If a minor ding, the adhesive will fill the void. For big holes I would fill with drywall compound, mesh tape.


----------



## Pickngrin (Dec 27, 2008)

Thanks. I should add (although perhaps it's obvious) that the paper surface of the drywall has been damaged.


----------



## JazMan (Feb 17, 2007)

Are you saying you have drywall in a shower? If so, that is not good. Among other things I would not use drywall compound to repair. Tile adhesive does not like gypsum patching stuff. And you should be using thinset mortar in powder form in spite of the drywall in wet area. 
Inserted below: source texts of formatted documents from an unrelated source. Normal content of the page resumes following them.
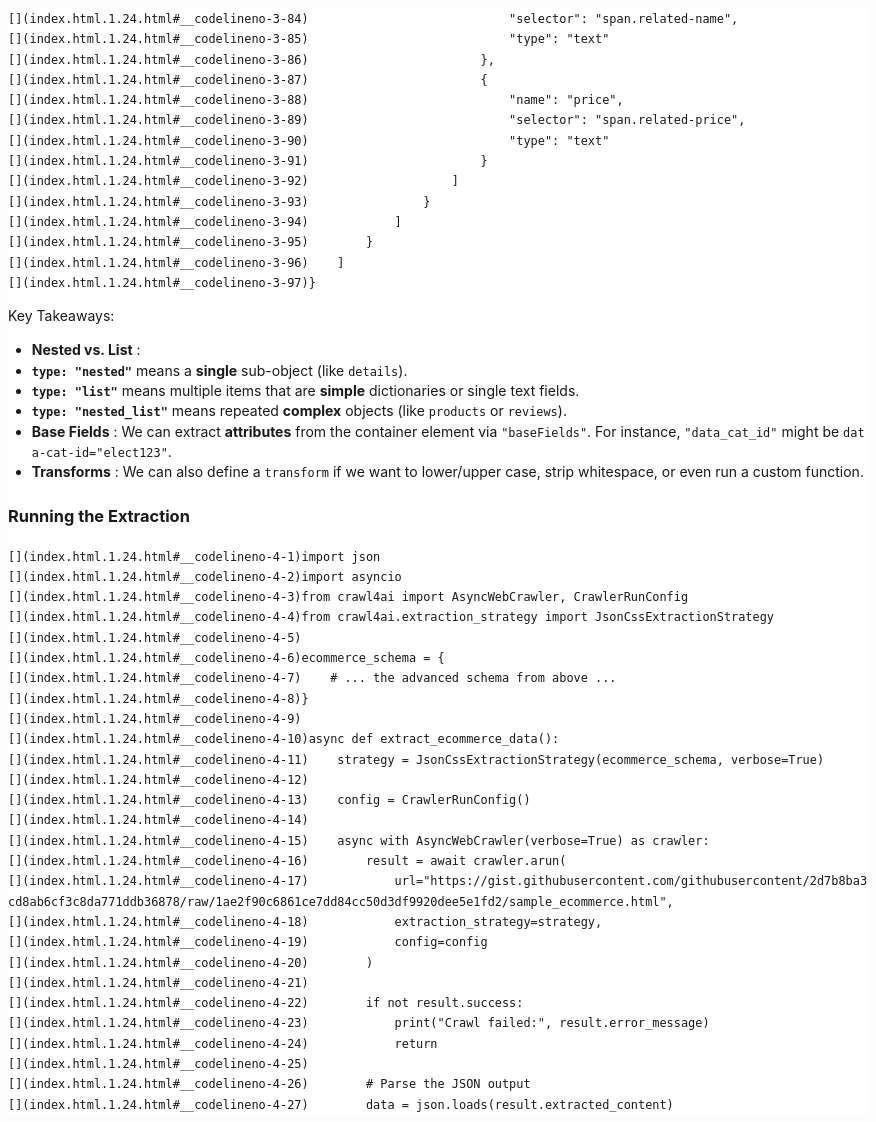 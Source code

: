     [](index.html.1.24.html#__codelineno-3-84)                            "selector": "span.related-name", 
    [](index.html.1.24.html#__codelineno-3-85)                            "type": "text"
    [](index.html.1.24.html#__codelineno-3-86)                        },
    [](index.html.1.24.html#__codelineno-3-87)                        {
    [](index.html.1.24.html#__codelineno-3-88)                            "name": "price", 
    [](index.html.1.24.html#__codelineno-3-89)                            "selector": "span.related-price", 
    [](index.html.1.24.html#__codelineno-3-90)                            "type": "text"
    [](index.html.1.24.html#__codelineno-3-91)                        }
    [](index.html.1.24.html#__codelineno-3-92)                    ]
    [](index.html.1.24.html#__codelineno-3-93)                }
    [](index.html.1.24.html#__codelineno-3-94)            ]
    [](index.html.1.24.html#__codelineno-3-95)        }
    [](index.html.1.24.html#__codelineno-3-96)    ]
    [](index.html.1.24.html#__codelineno-3-97)}
    

Key Takeaways:

  * **Nested vs. List** : 
  * **`type: "nested"`** means a **single** sub-object (like `details`). 
  * **`type: "list"`** means multiple items that are **simple** dictionaries or single text fields. 
  * **`type: "nested_list"`** means repeated **complex** objects (like `products` or `reviews`).
  * **Base Fields** : We can extract **attributes** from the container element via `"baseFields"`. For instance, `"data_cat_id"` might be `data-cat-id="elect123"`. 
  * **Transforms** : We can also define a `transform` if we want to lower/upper case, strip whitespace, or even run a custom function.



### Running the Extraction
    
    
    [](index.html.1.24.html#__codelineno-4-1)import json
    [](index.html.1.24.html#__codelineno-4-2)import asyncio
    [](index.html.1.24.html#__codelineno-4-3)from crawl4ai import AsyncWebCrawler, CrawlerRunConfig
    [](index.html.1.24.html#__codelineno-4-4)from crawl4ai.extraction_strategy import JsonCssExtractionStrategy
    [](index.html.1.24.html#__codelineno-4-5)
    [](index.html.1.24.html#__codelineno-4-6)ecommerce_schema = {
    [](index.html.1.24.html#__codelineno-4-7)    # ... the advanced schema from above ...
    [](index.html.1.24.html#__codelineno-4-8)}
    [](index.html.1.24.html#__codelineno-4-9)
    [](index.html.1.24.html#__codelineno-4-10)async def extract_ecommerce_data():
    [](index.html.1.24.html#__codelineno-4-11)    strategy = JsonCssExtractionStrategy(ecommerce_schema, verbose=True)
    [](index.html.1.24.html#__codelineno-4-12)
    [](index.html.1.24.html#__codelineno-4-13)    config = CrawlerRunConfig()
    [](index.html.1.24.html#__codelineno-4-14)
    [](index.html.1.24.html#__codelineno-4-15)    async with AsyncWebCrawler(verbose=True) as crawler:
    [](index.html.1.24.html#__codelineno-4-16)        result = await crawler.arun(
    [](index.html.1.24.html#__codelineno-4-17)            url="https://gist.githubusercontent.com/githubusercontent/2d7b8ba3cd8ab6cf3c8da771ddb36878/raw/1ae2f90c6861ce7dd84cc50d3df9920dee5e1fd2/sample_ecommerce.html",
    [](index.html.1.24.html#__codelineno-4-18)            extraction_strategy=strategy,
    [](index.html.1.24.html#__codelineno-4-19)            config=config
    [](index.html.1.24.html#__codelineno-4-20)        )
    [](index.html.1.24.html#__codelineno-4-21)
    [](index.html.1.24.html#__codelineno-4-22)        if not result.success:
    [](index.html.1.24.html#__codelineno-4-23)            print("Crawl failed:", result.error_message)
    [](index.html.1.24.html#__codelineno-4-24)            return
    [](index.html.1.24.html#__codelineno-4-25)
    [](index.html.1.24.html#__codelineno-4-26)        # Parse the JSON output
    [](index.html.1.24.html#__codelineno-4-27)        data = json.loads(result.extracted_content)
I'd recommend not removing that many tiles. You're liable to cause more damage including breaking tiles you don't intend to remove. Are they that ugly? Birds are nice. :laughing:

Jaz


----------



## Pickngrin (Dec 27, 2008)

I don't know if I have drywall in the shower. I've only removed one tile, from a wall near the sink, and there was drywall behind. I've got 12 of these hideous tiles in the shower...and yes, they are that ugly ;-o



JazMan said:


> Are you saying you have drywall in a shower? If so, that is not good. Among other things I would not use drywall compound to repair. Tile adhesive does not like gypsum patching stuff. And you should be using thinset mortar in powder form in spite of the drywall in wet area.
> 
> I'd recommend not removing that many tiles. You're liable to cause more damage including breaking tiles you don't intend to remove. Are they that ugly? Birds are nice. :laughing:
> 
> Jaz


----------